Note: For a real and more sophisticated example of eacc usage check out.

Crocs is capable of reading a regex string then generating possible matches for the inputed regex.

https://github.com/iogf/crocs

Basic Example

The code below specifies a lexer and a parsing approach for a simple expression calculator. When one of the mathematical operations +, -, * or / is executed then the result is a number

Based on such a simple assertion it is possible to implement our calculator.

from eacc.eacc import Rule, Grammar, Eacc
from eacc.lexer import Lexer, LexTok, XSpec
from eacc.token import Plus, Minus, LP, RP, Mul, Div, Num, Blank, Sof, Eof

class CalcTokens(XSpec):
    # Used to extract the tokens.
    t_plus   = LexTok(r'\+', Plus)
    t_minus  = LexTok(r'\-', Minus)

    t_lparen = LexTok(r'\(', LP)
    t_rparen = LexTok(r'\)', RP)
    t_mul    = LexTok(r'\*', Mul)
    t_div    = LexTok(r'\/', Div)

    t_num    = LexTok(r'[0-9]+', Num, float)
    t_blank  = LexTok(r' +', Blank, discard=True)

    root = [t_plus, t_minus, t_lparen, t_num, 
    t_blank, t_rparen, t_mul, t_div]

class CalcGrammar(Grammar):
    # The token patterns when matched them become
    # ParseTree objects which have a type.
    r_paren = Rule(LP, Num, RP, type=Num)
    r_div   = Rule(Num, Div, Num, type=Num)
    r_mul   = Rule(Num, Mul, Num, type=Num)
    o_div   = Rule(Div)
    o_mul   = Rule(Mul)

    r_plus  = Rule(Num, Plus, Num, type=Num, up=(o_mul, o_div))
    r_minus = Rule(Num, Minus, Num, type=Num, up=(o_mul, o_div))

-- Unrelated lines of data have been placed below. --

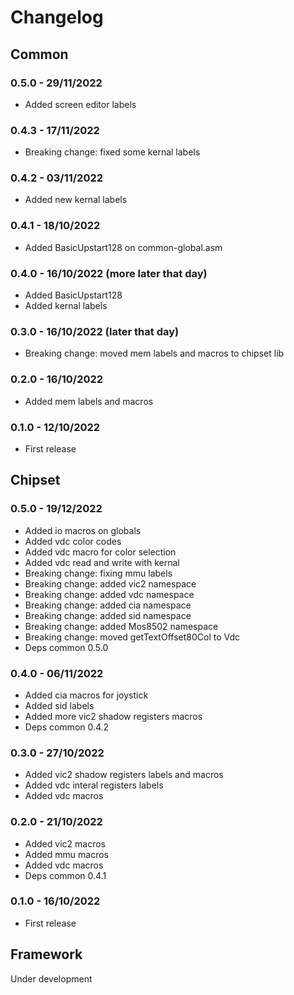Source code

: # Changelog

## Common

### 0.5.0 - 29/11/2022
* Added screen editor labels

### 0.4.3 - 17/11/2022
* Breaking change: fixed some kernal labels

### 0.4.2 - 03/11/2022
* Added new kernal labels

### 0.4.1 - 18/10/2022
* Added BasicUpstart128 on common-global.asm

### 0.4.0 - 16/10/2022 (more later that day)
* Added BasicUpstart128
* Added kernal labels

### 0.3.0 - 16/10/2022 (later that day)
* Breaking change: moved mem labels and macros to chipset lib

### 0.2.0 - 16/10/2022
* Added mem labels and macros

### 0.1.0 - 12/10/2022
* First release

## Chipset

### 0.5.0 - 19/12/2022
* Added io macros on globals
* Added vdc color codes
* Added vdc macro for color selection
* Added vdc read and write with kernal 
* Breaking change: fixing mmu labels
* Breaking change: added vic2 namespace
* Breaking change: added vdc namespace
* Breaking change: added cia namespace
* Breaking change: added sid namespace
* Breaking change: added Mos8502 namespace
* Breaking change: moved getTextOffset80Col to Vdc
* Deps common 0.5.0

### 0.4.0 - 06/11/2022
* Added cia macros for joystick
* Added sid labels
* Added more vic2 shadow registers macros
* Deps common 0.4.2

### 0.3.0 - 27/10/2022
* Added vic2 shadow registers labels and macros
* Added vdc interal registers labels
* Added vdc macros

### 0.2.0 - 21/10/2022
* Added vic2 macros
* Added mmu macros
* Added vdc macros
* Deps common 0.4.1

### 0.1.0 - 16/10/2022
* First release

## Framework

Under development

    # The final structure that is consumed. Once it is
    # consumed then the process stops.
    r_done  = Rule(Sof, Num, Eof)

    root = [r_paren, r_plus, r_minus, r_mul, r_div, r_done]

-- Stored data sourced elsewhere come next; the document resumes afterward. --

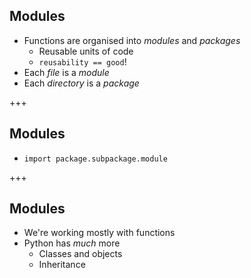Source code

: ## Modules
* Functions are organised into *modules* and *packages*
  * Reusable units of code
  * `reusability == good`!
* Each *file* is a *module*
* Each *directory* is a *package*

+++
## Modules
* `import package.subpackage.module`

+++
## Modules
* We're working mostly with functions
* Python has *much* more
  * Classes and objects
  * Inheritance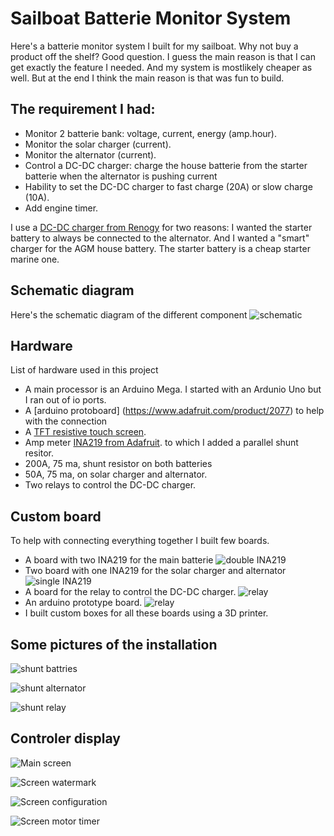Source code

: # Sailboat Batterie Monitor System
Here's a batterie monitor system I built for my sailboat.
Why not buy a product off the shelf? Good question. I guess the main reason is that I can get exactly the feature I needed.
And my system is mostlikely cheaper as well.
But at the end I think the main reason is that was fun to build.

## The requirement I had:
* Monitor 2 batterie bank: voltage, current, energy (amp.hour).
* Monitor the solar charger (current).
* Monitor the alternator (current).
* Control a DC-DC charger: charge the house batterie from the starter batterie when the alternator is pushing current
* Hability to set the DC-DC charger to fast charge (20A) or slow charge (10A).
* Add engine timer.

I use a [DC-DC charger from Renogy](https://ca.renogy.com/20a-12v-dc-to-dc-on-board-battery-charger/) for two reasons: I wanted the starter battery to always be connected to the alternator. And I wanted a "smart" charger for the AGM house battery. The starter battery is a cheap starter marine one.

## Schematic diagram
Here's the schematic diagram of the different component
![schematic](./images/Windscot_electricDiagram_v2.png)


## Hardware
List of hardware used in this project
* A main processor is an Arduino Mega. I started with an Ardunio Uno but I ran out of io ports.
* A [arduino protoboard] (https://www.adafruit.com/product/2077) to help with the connection
* A [TFT resistive touch screen](https://www.adafruit.com/product/1651).
* Amp meter [INA219 from Adafruit](https://www.adafruit.com/product/904). to which I added a parallel shunt resitor.
* 200A, 75 ma,  shunt resistor on both batteries
* 50A, 75 ma,  on solar charger and alternator.
* Two relays to control the DC-DC charger.

## Custom board
To help with connecting everything together I built few boards.
* A board with two INA219 for the main batterie
![double INA219](./images/windscot_DC_DC_BattShuntBoard_bb.png)
* Two board with one INA219 for the solar charger and alternator
![single INA219](./images/windscot_DC_DC_alternatorBoard_bb.png)
* A board for the relay to control the DC-DC charger.
![relay](./images/windscot_DC_DC_RelayBoard_bb.png)
* An arduino prototype board.
![relay](./images/Windscot_monitorBattery_connection.png)
* I built custom boxes for all these boards using a 3D printer.

## Some pictures of the installation

![shunt battries](./images/shunt_batt.png)

![shunt alternator](./images/shut_alternator.png)

![shunt relay](./images/shunt_and_relay_board_2.png)

## Controler display

![Main screen](./images/ecran_main.png)

![Screen watermark](./images/ecran_watermark.png)

![Screen configuration](./images/ecran_config2.jpg)

![Screen motor timer](./images/ecran_motor.jpg)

# The handles mapped to the patterns to compute the expression result.
def plus(expr, sign, term):
    return expr.val() + term.val()

def minus(expr, sign, term):
    return expr.val() - term.val()

def div(term, sign, factor):
    return term.val()/factor.val()

def mul(term, sign, factor):
    return term.val() * factor.val()

def paren(left, expression, right):
    return expression.val()

def done(sof, num, eof):
    print('Result:', num.val())
    return num.val()

if __name__ == '__main__':
    data = '2 * 5 + 10 -(2 * 3 - 10 )+ 30/(1-3+ 4* 10 + (11/1))' 

    lexer  = Lexer(CalcTokens)
    tokens = lexer.feed(data)
    eacc   = Eacc(CalcGrammar)
    
    # Link the handles to the patterns.
    eacc.add_handle(CalcGrammar.r_plus, plus)
    eacc.add_handle(CalcGrammar.r_minus, minus)
    eacc.add_handle(CalcGrammar.r_div, div)
    eacc.add_handle(CalcGrammar.r_mul, mul)
    eacc.add_handle(CalcGrammar.r_paren, paren)
    eacc.add_handle(CalcGrammar.r_done, done)
    
    ptree = eacc.build(tokens)
    ptree = list(ptree)

The defined rule below fixes precedence in the above ambiguous grammar.

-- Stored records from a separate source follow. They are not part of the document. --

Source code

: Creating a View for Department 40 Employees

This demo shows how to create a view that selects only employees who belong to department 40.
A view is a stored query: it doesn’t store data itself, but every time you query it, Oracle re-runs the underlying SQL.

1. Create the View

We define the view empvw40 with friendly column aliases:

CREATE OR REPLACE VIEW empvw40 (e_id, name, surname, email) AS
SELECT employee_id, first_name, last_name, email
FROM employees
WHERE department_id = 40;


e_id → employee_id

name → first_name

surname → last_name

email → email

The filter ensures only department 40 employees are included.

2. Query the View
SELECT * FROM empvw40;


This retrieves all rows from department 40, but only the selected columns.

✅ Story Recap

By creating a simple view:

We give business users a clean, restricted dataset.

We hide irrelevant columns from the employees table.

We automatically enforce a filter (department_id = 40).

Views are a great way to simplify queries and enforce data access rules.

    r_plus  = Rule(Num, Plus, Num, type=Num, up=(o_mul, o_div))

The above rule will be matched only if the below rules aren't matched ahead.

    o_div   = Rule(Div)
    o_mul   = Rule(Mul)

In case the above rule is matched then the result has type Num it will be rematched against the existing rules and so on.

When a mathematical expression is well formed it will result to the following structure.

Sof Num Eof

Which is matched by the rule below.

    r_done  = Rule(Sof, Num, Eof)

That rule is mapped to the handle below. It will merely print the resulting value.

def done(sof, num, eof):
    print('Result:', num.val())
    return num.val()

The Sof and Eof are start of file and end of file tokens. These are automatically inserted by the parser.

In case it is not a valid mathematical expression then it raises an exception. When a given document is well formed, the defined rules will consume it entirely.

The lexer is really flexible it can handle some interesting cases in a short and simple manner.

from eacc.lexer import XSpec, Lexer, SeqTok, LexTok, LexSeq
from eacc.token import Keyword, Identifier, RP, LP, Colon, Blank

class KeywordTokens(XSpec):
    t_if = LexSeq(SeqTok(r'if', type=Keyword),
    SeqTok(r'\s+', type=Blank))

    t_blank  = LexTok(r' +', type=Blank)
    t_lparen = LexTok(r'\(', type=LP)
    t_rparen = LexTok(r'\)', type=RP)
    t_colon  = LexTok(r'\:', type=Colon)

    # Match identifier only if it is not an if.
    t_identifier = LexTok(r'[a-zA-Z0-9]+', type=Identifier)

    root = [t_if, t_blank, t_lparen, 
    t_rparen, t_colon, t_identifier]

lex = Lexer(KeywordTokens)
data = 'if ifnum: foobar()'
tokens = lex.feed(data)
print('Consumed:', list(tokens))

That would output:

Consumed: [Keyword('if'), Blank(' '), Identifier('ifnum'), Colon(':'),
Blank(' '), Identifier('foobar'), LP('('), RP(')')]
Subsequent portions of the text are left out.